ADR-0012: /data/<service>/ host layout convention¶
- Status: Accepted
- Date: 2026-04-09
- Deciders: Ken Rollins
- Related: ADR-0014
Context¶
The Dell PowerEdge XR7620 is being used as a multi-tenant demo host: multiple distinct demo projects (GemmaForge being the first of several) will run on the same hardware over the host's lifetime. Each project has its own source repository, but the projects share infrastructure: container runtime, model weights, VM hypervisor, observability backend.
Without an explicit convention, every demo project is tempted to bundle its own copy of every backing service inside its own repo, leading to:
- Wasted GPU memory and disk space from duplicate model caches and duplicate inference servers.
- Configuration drift between "the demo" and "what a Federal customer will actually run on their host."
- Risk of breaking unrelated workloads when a project's
docker compose downaccidentally tears down a service another project depends on. - Demo repos that contain host-specific absolute paths, making them un-shareable as reference builds.
The host already follows an informal /data/<service>/ convention for
some things — /data/code/ for source repos, /data/docker/ for the
Docker daemon root — but this convention has not been formalized or
extended to new shared services as they come online.
Decision¶
The Dell XR7620 host follows an explicit /data/<service>/ layout
convention. Each top-level subdirectory under /data/ is owned by
exactly one of two categories:
-
Source / project trees (
/data/code/,/data/code/<project>/) — version-controlled repositories. Owned by the user, modified freely, contain only files small enough and portable enough to live in git. -
Shared host services (
/data/<service>/) — runtime state and configuration for services that multiple projects consume. Each service directory is owned by the host, not by any one project. Demo projects access these services as clients via well-defined endpoints (URLs, sockets, model repository paths).
Currently established /data/<service>/ directories¶
| Path | Purpose | Owned by |
|---|---|---|
/data/code/ |
Source repositories (this repo lives here) | rollik |
/data/docker/ |
Docker daemon root + container state | Docker daemon |
/data/triton/ |
Shared Triton+vLLM model director (see ADR-0014) | host (rollik) |
/data/vm/ |
libvirt/KVM VM state, scoped per project under /data/vm/<project>/ |
host (rollik) |
The exact subdirectory layout under each service directory is documented where the service is defined (ADR-0014 for Triton, this ADR for the overall convention). For GemmaForge specifically:
/data/triton/
models/ <- shared Triton model repository
systemd/ <- staged systemd unit files (canonical copies under /etc/systemd/system/)

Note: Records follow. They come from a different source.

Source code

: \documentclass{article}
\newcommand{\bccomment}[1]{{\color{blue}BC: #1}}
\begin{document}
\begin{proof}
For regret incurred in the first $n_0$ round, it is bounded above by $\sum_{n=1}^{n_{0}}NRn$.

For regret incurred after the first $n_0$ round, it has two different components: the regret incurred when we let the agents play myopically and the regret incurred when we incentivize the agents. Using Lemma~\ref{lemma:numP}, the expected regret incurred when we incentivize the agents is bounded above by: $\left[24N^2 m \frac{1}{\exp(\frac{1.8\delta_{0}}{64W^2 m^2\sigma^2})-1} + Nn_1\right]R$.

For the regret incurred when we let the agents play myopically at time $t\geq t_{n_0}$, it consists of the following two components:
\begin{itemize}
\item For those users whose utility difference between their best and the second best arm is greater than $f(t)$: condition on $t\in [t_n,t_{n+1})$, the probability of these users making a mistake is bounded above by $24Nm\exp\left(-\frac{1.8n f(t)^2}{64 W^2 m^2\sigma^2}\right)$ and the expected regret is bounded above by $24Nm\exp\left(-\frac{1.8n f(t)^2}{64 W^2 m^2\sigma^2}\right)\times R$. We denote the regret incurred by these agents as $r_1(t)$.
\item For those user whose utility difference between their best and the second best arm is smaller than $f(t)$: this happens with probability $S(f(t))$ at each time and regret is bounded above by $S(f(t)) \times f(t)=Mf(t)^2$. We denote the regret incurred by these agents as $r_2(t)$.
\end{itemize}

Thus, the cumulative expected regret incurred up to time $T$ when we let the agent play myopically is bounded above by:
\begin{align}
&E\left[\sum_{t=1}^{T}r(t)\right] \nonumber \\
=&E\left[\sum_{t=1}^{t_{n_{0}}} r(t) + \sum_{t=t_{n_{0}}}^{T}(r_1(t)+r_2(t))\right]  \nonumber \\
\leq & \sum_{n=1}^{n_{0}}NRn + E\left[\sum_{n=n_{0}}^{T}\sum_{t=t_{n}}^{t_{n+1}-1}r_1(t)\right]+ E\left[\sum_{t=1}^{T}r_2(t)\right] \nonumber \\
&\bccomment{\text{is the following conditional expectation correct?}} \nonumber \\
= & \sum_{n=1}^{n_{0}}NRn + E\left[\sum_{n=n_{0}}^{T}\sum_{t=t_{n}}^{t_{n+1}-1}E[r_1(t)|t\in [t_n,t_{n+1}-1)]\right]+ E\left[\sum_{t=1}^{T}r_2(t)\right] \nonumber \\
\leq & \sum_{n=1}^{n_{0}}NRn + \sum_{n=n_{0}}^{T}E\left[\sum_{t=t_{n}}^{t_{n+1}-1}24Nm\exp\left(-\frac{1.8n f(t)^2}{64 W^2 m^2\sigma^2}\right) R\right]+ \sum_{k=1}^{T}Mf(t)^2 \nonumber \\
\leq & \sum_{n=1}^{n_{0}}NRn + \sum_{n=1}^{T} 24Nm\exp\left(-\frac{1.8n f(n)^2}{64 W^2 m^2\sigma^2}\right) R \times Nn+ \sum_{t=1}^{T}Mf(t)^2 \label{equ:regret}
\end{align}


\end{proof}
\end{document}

config/ <- shared environment defaults consumed by the runner scripts
logs/ <- per-instance Triton logs
/data/vm/
gemma-forge/
pool/ <- libvirt storage pool for GemmaForge VMs
seed/ <- cloud-init seed ISOs
snapshots/ <- external snapshots for fast demo reset
keys/ <- generated SSH keys (NEVER committed; gitignored at the source side)
state/ <- OpenTofu local state file
Rules¶
-
Demo projects do not own services. A
docker compose downinside/data/code/<project>/must never affect anything outside that project's composename:namespace. If a project needs a service that doesn't exist on the host, it either runs that service in its OWN compose (scoped to the project) or proposes adding it as a host service via a new ADR. -
Demo projects do not write to
/data/<service>/for shared services. They consume the service via its endpoint. The Triton model repository at/data/triton/models/is read-only for GemmaForge; weights are placed there by the host operator's model-download workflow, not by GemmaForge code. -
Demo projects read shared-service endpoints from environment variables, not hardcoded paths. The convention is
<SERVICE>_URLfor HTTP endpoints (e.g.,TRITON_DIRECTOR_URL),<SERVICE>_*_KEYfor auth, and<SERVICE>_*_PATHfor read-only filesystem references where applicable. Defaults can be sensible (http://host.containers.internal:8000for Triton from inside a container) but absolute paths must always be overridable. -
Adding a new top-level
/data/<service>/directory requires an ADR. The bar is "this service will be consumed by more than one project, or it is genuinely host-scoped infrastructure." A one-off project state directory belongs under/data/<project>/or inside the project's own tree, not at the top level of/data/. -
Existing host workloads are sacred. The Docker daemon and any containers Ken is already running on the host (langfuse, traefik, supabase, etc. — see
docker ps) must never be disturbed by GemmaForge work. Seefeedback_dont_touch_docker.mdin the project's memory.
Alternatives considered¶
-
Bundle every service inside each demo project's repo — Maximally isolated, easy to understand. Rejected because it duplicates model weights and inference state across projects and forces the host operator to spin up a new ~35GB Triton container per demo. Wastes GPU memory, disk space, and time.
-
Run shared services inside a "platform" project under
/data/code/platform/— Would put the systemd units, the Triton model repository, and the VM state inside a version- controlled repo. Rejected because (a) the model repository contains multi-GB weight files that don't belong in git, (b) systemd units installed under a project tree fight the standard Linux service-management conventions, and (c) the boundary between "what's source-controlled" and "what's runtime state" becomes muddy. The/data/<service>/separation makes that boundary structural. -
Use
/srv/instead of/data/—/srv/is the FHS-blessed location for "data for services provided by the system." We use/data/because it's already established on this host (/data/code/,/data/docker/) and because Ken treats/data/as the dedicated mount point for everything mutable. Switching to/srv/now would invalidate existing conventions. -
Use Kubernetes namespaces and persistent volumes — Overkill for a single-node demo host. KubeVirt + OpenShift Virtualization is the right shape at fleet scale; this repo is the single-node reference build.
Consequences¶
Positive¶
- Multi-demo coexistence is structural, not aspirational. The next demo project to land on this host will follow the same pattern, share the same Triton, share the same VM hypervisor, and not have to invent its own conventions.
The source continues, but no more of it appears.